(Stored data)
▽

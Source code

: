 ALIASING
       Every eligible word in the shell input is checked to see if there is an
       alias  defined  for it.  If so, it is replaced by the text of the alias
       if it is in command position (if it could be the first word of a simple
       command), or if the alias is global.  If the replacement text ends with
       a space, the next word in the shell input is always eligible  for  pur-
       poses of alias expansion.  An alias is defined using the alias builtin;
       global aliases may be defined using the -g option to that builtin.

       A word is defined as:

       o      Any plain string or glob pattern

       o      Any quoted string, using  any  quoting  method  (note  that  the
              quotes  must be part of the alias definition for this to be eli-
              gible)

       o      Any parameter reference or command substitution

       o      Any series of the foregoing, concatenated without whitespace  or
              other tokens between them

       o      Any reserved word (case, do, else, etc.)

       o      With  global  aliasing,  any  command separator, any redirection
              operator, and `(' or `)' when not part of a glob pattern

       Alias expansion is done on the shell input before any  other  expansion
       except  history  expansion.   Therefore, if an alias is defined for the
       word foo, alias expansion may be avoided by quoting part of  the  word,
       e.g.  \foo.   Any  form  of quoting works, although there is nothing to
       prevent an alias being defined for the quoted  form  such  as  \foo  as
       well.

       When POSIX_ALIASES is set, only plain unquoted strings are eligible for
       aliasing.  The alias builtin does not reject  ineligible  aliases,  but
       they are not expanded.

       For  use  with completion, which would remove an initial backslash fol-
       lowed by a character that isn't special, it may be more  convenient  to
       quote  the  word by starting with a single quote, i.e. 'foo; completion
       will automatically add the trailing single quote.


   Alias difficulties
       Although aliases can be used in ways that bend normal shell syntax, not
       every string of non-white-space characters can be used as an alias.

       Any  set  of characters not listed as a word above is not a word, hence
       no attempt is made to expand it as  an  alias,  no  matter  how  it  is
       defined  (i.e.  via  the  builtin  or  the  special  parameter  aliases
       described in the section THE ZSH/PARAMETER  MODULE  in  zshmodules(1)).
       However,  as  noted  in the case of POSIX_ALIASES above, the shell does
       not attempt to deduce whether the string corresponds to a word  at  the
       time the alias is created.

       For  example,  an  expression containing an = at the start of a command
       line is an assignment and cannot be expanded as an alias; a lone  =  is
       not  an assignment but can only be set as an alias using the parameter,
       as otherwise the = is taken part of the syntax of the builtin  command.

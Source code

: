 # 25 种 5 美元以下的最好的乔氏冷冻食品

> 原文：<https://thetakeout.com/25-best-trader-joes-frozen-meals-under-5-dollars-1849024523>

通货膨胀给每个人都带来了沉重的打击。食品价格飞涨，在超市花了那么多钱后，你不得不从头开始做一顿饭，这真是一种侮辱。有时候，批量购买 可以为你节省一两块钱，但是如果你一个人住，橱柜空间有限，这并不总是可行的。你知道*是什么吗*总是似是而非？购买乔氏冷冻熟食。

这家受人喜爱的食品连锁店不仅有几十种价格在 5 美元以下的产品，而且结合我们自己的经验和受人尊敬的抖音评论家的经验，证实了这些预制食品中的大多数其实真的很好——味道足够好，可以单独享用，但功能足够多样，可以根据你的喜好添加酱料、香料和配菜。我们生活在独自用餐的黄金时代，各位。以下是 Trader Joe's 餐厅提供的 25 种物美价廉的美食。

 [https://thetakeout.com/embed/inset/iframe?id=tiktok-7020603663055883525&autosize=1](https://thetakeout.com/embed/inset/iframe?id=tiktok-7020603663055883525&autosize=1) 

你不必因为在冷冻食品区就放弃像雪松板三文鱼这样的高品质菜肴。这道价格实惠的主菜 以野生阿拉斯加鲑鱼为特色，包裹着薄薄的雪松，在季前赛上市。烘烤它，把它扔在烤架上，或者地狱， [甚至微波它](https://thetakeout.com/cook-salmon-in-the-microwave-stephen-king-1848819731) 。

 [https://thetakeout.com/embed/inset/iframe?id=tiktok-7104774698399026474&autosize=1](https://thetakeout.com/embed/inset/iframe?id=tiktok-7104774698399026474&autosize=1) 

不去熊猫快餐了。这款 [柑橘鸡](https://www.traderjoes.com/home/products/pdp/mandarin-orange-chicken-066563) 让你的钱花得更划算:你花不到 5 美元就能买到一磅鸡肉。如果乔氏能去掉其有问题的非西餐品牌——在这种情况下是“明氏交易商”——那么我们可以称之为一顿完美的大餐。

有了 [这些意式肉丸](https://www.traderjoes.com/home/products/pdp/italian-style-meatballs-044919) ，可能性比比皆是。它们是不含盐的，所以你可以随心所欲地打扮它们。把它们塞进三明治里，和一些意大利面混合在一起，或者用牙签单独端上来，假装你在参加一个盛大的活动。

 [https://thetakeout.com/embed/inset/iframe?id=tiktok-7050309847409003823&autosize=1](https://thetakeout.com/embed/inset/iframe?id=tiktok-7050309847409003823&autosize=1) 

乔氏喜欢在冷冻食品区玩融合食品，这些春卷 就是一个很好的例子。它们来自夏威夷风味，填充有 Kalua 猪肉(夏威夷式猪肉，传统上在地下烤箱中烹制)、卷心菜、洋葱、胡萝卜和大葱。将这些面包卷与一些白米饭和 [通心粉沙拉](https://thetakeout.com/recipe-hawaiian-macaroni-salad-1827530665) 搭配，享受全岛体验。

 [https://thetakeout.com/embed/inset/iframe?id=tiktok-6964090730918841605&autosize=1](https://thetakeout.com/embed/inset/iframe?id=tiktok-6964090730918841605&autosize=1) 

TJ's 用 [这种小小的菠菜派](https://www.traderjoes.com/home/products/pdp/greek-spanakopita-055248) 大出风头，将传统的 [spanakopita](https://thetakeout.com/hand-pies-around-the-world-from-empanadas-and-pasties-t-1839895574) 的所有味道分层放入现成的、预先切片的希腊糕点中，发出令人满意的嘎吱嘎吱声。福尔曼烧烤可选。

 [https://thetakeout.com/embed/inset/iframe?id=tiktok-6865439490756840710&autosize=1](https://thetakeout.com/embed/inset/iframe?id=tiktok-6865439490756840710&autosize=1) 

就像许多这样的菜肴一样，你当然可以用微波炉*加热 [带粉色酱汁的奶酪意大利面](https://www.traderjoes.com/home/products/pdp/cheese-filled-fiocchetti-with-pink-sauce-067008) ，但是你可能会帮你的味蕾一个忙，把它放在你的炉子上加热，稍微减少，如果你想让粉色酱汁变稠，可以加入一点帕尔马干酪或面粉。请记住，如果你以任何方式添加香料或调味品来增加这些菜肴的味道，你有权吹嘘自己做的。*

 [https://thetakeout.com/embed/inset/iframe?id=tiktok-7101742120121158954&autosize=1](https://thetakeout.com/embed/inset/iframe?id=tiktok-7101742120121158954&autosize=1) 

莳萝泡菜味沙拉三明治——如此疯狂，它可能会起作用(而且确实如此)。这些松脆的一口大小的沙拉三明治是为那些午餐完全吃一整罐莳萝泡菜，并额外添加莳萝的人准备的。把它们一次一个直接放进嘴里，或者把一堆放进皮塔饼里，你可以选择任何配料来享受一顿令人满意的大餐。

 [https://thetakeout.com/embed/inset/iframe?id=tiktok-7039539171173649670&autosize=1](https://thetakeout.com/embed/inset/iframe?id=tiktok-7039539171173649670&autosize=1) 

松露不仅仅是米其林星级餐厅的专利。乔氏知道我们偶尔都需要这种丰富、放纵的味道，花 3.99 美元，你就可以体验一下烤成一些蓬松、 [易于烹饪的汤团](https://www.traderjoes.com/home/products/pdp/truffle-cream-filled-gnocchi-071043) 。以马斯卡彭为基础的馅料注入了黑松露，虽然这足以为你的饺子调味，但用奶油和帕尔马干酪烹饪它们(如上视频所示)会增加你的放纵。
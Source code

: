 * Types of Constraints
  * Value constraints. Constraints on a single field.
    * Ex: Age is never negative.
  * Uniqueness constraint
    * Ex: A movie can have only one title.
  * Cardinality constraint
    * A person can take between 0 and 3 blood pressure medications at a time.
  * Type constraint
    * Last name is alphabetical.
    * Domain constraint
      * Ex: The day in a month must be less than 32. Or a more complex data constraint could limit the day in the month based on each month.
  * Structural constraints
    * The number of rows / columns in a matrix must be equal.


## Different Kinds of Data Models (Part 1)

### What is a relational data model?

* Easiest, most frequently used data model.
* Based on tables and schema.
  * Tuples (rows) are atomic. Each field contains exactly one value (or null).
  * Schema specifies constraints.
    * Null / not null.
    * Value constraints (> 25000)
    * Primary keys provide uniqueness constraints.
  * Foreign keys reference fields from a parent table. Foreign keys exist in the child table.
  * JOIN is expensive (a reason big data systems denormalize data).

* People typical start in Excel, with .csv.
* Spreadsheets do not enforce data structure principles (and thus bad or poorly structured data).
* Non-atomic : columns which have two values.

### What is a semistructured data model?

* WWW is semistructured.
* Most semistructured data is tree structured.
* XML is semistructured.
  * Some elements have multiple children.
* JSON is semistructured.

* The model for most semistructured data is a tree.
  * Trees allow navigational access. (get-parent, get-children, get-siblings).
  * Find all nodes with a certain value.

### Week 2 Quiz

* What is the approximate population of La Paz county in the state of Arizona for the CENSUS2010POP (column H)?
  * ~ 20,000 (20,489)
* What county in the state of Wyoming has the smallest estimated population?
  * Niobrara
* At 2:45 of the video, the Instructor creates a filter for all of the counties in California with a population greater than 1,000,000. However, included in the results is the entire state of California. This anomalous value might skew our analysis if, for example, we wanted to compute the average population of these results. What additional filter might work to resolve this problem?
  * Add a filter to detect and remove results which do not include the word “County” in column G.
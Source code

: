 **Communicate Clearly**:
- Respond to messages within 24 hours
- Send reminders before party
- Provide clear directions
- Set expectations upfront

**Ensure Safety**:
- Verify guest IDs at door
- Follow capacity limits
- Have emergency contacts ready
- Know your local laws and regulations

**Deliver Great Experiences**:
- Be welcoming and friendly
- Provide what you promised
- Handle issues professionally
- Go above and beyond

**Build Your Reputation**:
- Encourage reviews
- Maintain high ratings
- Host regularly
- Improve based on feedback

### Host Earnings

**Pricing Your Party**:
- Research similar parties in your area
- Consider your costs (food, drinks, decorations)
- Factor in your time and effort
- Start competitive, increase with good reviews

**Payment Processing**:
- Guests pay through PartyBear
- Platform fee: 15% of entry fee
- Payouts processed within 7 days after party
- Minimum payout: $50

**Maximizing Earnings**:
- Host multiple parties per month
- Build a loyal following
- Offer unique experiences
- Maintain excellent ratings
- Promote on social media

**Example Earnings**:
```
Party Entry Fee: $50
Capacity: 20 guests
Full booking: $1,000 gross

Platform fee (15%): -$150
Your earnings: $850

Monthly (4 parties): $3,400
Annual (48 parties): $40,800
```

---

△

**Requirement:** Reproduce only the lines above, starting at the line with "must be part" and ending at the line with "other tokens between them", exactly as written.

**Response box:**
              quotes  must be part of the alias definition for this to be eli-
              gible)

       o      Any parameter reference or command substitution

       o      Any series of the foregoing, concatenated without whitespace  or
              other tokens between them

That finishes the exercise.